One of the easiest and best materials for an artist to work with is Bronze. Bronze is an alloy, a mix of two metals, mainly Copper and a bit of Tin which makes it a beautiful material to work with for any artistic sculpture as it is so malleable and amenable to moulding work. The hot metal is poured into terracotta moulds or more modern moulds of thick heat resistant compound rubber and traditional plaster. In the past this plaster was coated over the subject after death of a person or with air holes if they were still alive so as to get a perfect likeness. This plaster was set then baked to hardness and the bronze poured in and allowed to cool. Animals were also popular subjects with the animals created to likeness within the plaster from the artist’s memory, sketches and skilled hand. Some wonderful new examples can be seen with the Bronze Wildlife sculptures from Gill Parker but let’s also look at where the art began. Let’s go back to Ancient Greece
The classical world, being one of heroes and heroines of great renown needed to have a medium to fully show off their talents. From 1200 BC we can start to see the appearance of these fine figures. Previously the original standbys of the sculpting world were the favourites of Terracotta and Marble. Whilst terracotta was quite hard wearing and marble gleamed in the sun they did have a tendency to break easily if there were any parts poking out. Arms holding Swords, A God pointing at something in the distance or the paws of Lions sticking out were liable to be easily damaged and they did not have an equivalent of No more nails back then to attach them back on. Bronze had a major advantage in that there was no way an arm was going to go under the intense sun or by accident.

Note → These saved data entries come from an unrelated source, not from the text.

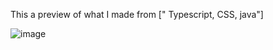 This a preview of what I made from [" Typescript, CSS, java"]

![image](https://github.com/user-attachments/assets/e1c69fae-ff9a-4a0d-9c50-160d01e1fd7a)
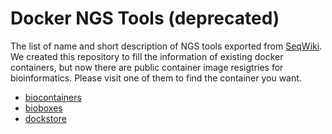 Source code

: # Docker NGS Tools (deprecated)

The list of name and short description of NGS tools exported from [SeqWiki](http://seqanswers.com/wiki/Software). We created this repository to fill the information of existing docker containers, but now there are public container image resigtries for bioinformatics. Please visit one of them to find the container you want.

- [biocontainers](http://biocontainers.pro/registry/#/)
- [bioboxes](http://bioboxes.org/available-bioboxes/)
- [dockstore](https://dockstore.org)
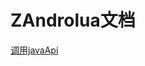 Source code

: # ZAndrolua文档 #
[调用javaApi](https://github.com/MGLSIDE/ZAndrolua/blob/master/AppDoc/javaapicall.md)   

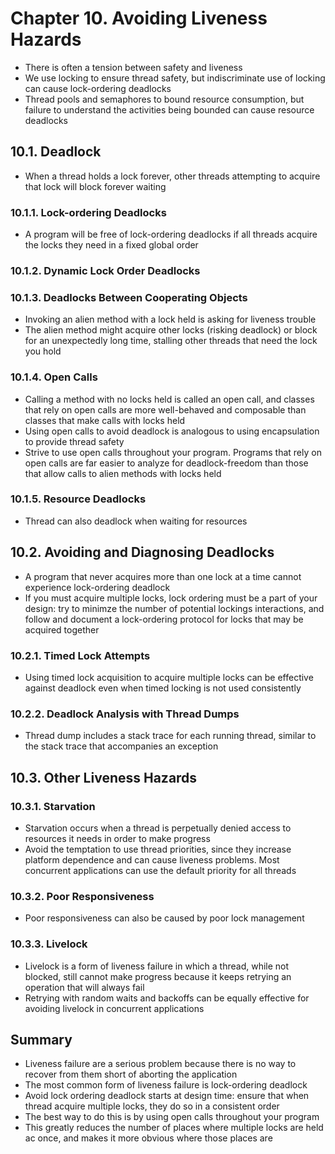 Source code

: # Chapter 10. Avoiding Liveness Hazards
* There is often a tension between safety and liveness
* We use locking to ensure thread safety, but indiscriminate use of locking can cause lock-ordering deadlocks
* Thread pools and semaphores to bound resource consumption, but failure to understand the activities being bounded can cause resource deadlocks

## 10.1. Deadlock
* When a thread holds a lock forever, other threads attempting to acquire that lock will block forever waiting

### 10.1.1. Lock-ordering Deadlocks
* A program will be free of lock-ordering deadlocks if all threads acquire the locks they need in a fixed global order

### 10.1.2. Dynamic Lock Order Deadlocks

### 10.1.3. Deadlocks Between Cooperating Objects
* Invoking an alien method with a lock held is asking for liveness trouble
* The alien method might acquire other locks (risking deadlock) or block for an unexpectedly long time, stalling other threads that need the lock you hold

### 10.1.4. Open Calls
* Calling a method with no locks held is called an open call, and classes that rely on open calls are more well-behaved and composable than classes that make calls with locks held
* Using open calls to avoid deadlock is analogous to using encapsulation to provide thread safety
* Strive to use open calls throughout your program. Programs that rely on open calls are far easier to analyze for deadlock-freedom than those that allow calls to alien methods with locks held

### 10.1.5. Resource Deadlocks
* Thread can also deadlock when waiting for resources

## 10.2. Avoiding and Diagnosing Deadlocks
* A program that never acquires more than one lock at a time cannot experience lock-ordering deadlock
* If you must acquire multiple locks, lock ordering must be a part of your design: try to minimze the number of potential lockings interactions, and follow and document a lock-ordering protocol for locks that may be acquired together

### 10.2.1. Timed Lock Attempts
* Using timed lock acquisition to acquire multiple locks can be effective against deadlock even when timed locking is not used consistently

### 10.2.2. Deadlock Analysis with Thread Dumps
* Thread dump includes a stack trace for each running thread, similar to the stack trace that accompanies an exception

## 10.3. Other Liveness Hazards

### 10.3.1. Starvation
* Starvation occurs when a thread is perpetually denied access to resources it needs in order to make progress
* Avoid the temptation to use thread priorities, since they increase platform dependence and can cause liveness problems. Most concurrent applications can use the default priority for all threads

### 10.3.2. Poor Responsiveness
* Poor responsiveness can also be caused by poor lock management

### 10.3.3. Livelock
* Livelock is a form of liveness failure in which a thread, while not blocked, still cannot make progress because it keeps retrying an operation that will always fail
* Retrying with random waits and backoffs can be equally effective for avoiding livelock in concurrent applications

## Summary
* Liveness failure are a serious problem because there is no way to recover from them short of aborting the application
* The most common form of liveness failure is lock-ordering deadlock
* Avoid lock ordering deadlock starts at design time: ensure that when thread acquire multiple locks, they do so in a consistent order
* The best way to do this is by using open calls throughout your program
* This greatly reduces the number of places where multiple locks are held ac once, and makes it more obvious where those places are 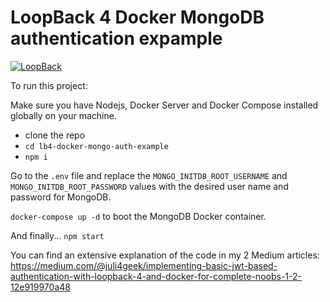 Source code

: # LoopBack 4 Docker MongoDB authentication expample

[![LoopBack](https://github.com/strongloop/loopback-next/raw/master/docs/site/imgs/branding/Powered-by-LoopBack-Badge-(blue)-@2x.png)](http://loopback.io/)

To run this project:

Make sure you have Nodejs, Docker Server and Docker Compose installed globally on your machine. 

* clone the repo
* `cd lb4-docker-mongo-auth-example`
* `npm i`

Go to the `.env` file and replace the `MONGO_INITDB_ROOT_USERNAME` and `MONGO_INITDB_ROOT_PASSWORD` values with the desired user name and password for MongoDB.

`docker-compose up -d` to boot the MongoDB Docker container.

And finally...
`npm start`

You can find an extensive explanation of the code in my 2 Medium articles:
https://medium.com/@juli4geek/implementing-basic-jwt-based-authentication-with-loopback-4-and-docker-for-complete-noobs-1-2-12e919970a48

It was lighter to use than the clay or the stone as it could be moulded hollow. Weights were added to keep it down on the pedestal but when they were up, they were up. This gave the artists the chance to make racier depictions of the human form as the metal allowed you greater emphasis on certain areas with minimal work. Hollow metal casting took several generations to perfect and it was a bit of stretch to ask the local dignitaries if they could use the bronze for a solid statue as it was considered very valuable. This is why such examples from antiquity can be rare. It was not uncommon for rampaging hordes or even the locals themselves to pull down the statue and turn it into armour or weapons. Once the hollow casting was established the age of the bronze sculpture and statue was put into overdrive and there are many fine examples still in existence to day.